▸ **Material to process**:
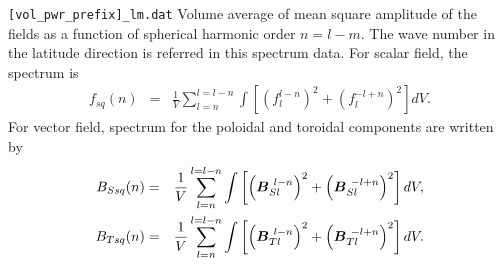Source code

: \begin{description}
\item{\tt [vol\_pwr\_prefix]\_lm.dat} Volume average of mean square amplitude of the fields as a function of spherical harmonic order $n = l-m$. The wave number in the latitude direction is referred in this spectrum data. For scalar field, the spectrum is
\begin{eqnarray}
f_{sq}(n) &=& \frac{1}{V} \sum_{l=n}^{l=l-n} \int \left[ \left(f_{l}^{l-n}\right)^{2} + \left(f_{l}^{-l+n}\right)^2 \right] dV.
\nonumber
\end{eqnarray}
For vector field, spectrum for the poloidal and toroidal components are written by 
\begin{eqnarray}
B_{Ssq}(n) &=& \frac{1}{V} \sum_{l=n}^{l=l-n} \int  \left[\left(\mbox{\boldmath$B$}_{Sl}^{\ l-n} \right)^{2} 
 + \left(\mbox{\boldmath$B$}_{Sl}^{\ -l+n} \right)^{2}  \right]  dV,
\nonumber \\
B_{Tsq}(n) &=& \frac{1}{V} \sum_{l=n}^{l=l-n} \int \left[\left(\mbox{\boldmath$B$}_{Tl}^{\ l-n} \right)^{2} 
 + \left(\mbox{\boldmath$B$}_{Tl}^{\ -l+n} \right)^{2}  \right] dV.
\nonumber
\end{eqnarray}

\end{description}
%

* * *

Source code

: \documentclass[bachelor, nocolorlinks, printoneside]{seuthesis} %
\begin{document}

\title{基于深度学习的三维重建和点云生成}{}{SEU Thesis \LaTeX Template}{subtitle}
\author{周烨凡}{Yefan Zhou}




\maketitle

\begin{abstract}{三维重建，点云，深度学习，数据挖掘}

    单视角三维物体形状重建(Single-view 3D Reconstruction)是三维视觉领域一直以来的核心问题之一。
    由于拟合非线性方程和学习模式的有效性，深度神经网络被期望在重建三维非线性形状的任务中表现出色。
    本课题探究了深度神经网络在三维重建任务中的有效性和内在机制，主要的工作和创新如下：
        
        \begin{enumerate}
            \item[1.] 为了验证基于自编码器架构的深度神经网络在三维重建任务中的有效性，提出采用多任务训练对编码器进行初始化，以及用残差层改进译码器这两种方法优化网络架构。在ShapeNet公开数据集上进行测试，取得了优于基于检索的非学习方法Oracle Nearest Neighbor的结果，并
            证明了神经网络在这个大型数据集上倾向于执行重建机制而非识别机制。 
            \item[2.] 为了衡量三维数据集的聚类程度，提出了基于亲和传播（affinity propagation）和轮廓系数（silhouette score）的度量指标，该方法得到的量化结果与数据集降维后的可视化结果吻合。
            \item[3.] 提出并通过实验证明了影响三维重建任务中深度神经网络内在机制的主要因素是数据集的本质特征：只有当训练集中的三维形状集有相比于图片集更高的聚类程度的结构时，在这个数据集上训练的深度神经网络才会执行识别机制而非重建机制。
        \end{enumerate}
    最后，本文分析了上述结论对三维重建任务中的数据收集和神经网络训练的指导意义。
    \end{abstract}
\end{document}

--

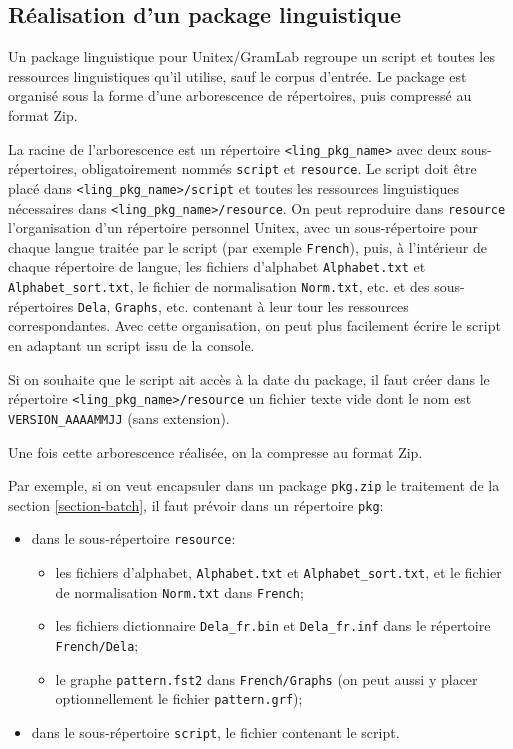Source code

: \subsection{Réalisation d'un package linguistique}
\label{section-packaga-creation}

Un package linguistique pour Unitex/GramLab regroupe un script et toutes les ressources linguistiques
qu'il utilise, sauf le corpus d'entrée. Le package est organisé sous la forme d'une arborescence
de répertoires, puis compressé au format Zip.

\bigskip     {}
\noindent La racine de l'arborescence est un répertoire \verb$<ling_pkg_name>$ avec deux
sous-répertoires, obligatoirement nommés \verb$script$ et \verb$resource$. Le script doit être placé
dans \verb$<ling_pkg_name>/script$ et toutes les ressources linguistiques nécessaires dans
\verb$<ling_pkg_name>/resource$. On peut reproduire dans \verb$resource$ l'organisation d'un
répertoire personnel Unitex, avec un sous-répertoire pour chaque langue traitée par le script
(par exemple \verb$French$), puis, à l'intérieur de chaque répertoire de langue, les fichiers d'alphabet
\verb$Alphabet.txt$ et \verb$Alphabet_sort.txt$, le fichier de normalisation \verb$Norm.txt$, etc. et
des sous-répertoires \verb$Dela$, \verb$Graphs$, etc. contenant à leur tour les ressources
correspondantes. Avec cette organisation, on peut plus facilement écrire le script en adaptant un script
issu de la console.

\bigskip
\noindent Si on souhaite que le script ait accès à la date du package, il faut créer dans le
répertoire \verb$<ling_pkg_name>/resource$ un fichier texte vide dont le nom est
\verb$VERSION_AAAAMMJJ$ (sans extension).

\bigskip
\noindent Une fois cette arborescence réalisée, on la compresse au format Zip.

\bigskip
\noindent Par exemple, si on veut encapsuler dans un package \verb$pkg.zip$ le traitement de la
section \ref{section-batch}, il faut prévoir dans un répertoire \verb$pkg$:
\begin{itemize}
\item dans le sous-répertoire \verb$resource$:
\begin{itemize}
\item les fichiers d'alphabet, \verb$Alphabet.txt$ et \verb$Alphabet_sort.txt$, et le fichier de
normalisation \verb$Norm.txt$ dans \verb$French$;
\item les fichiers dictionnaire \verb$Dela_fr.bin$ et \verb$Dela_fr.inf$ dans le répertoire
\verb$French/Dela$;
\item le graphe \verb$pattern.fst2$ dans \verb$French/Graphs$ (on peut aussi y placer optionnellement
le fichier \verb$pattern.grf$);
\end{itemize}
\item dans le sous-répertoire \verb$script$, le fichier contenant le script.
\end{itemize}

▸ **Exercise objective**: Please return the lines above that run from the line containing "(par exemple \verb$French$), puis, à" to the line containing "normalisation \verb$Norm.txt$, etc. et", inclusive, exactly and with no other lines.

▸ **Answer**:
(par exemple \verb$French$), puis, à l'intérieur de chaque répertoire de langue, les fichiers d'alphabet
\verb$Alphabet.txt$ et \verb$Alphabet_sort.txt$, le fichier de normalisation \verb$Norm.txt$, etc. et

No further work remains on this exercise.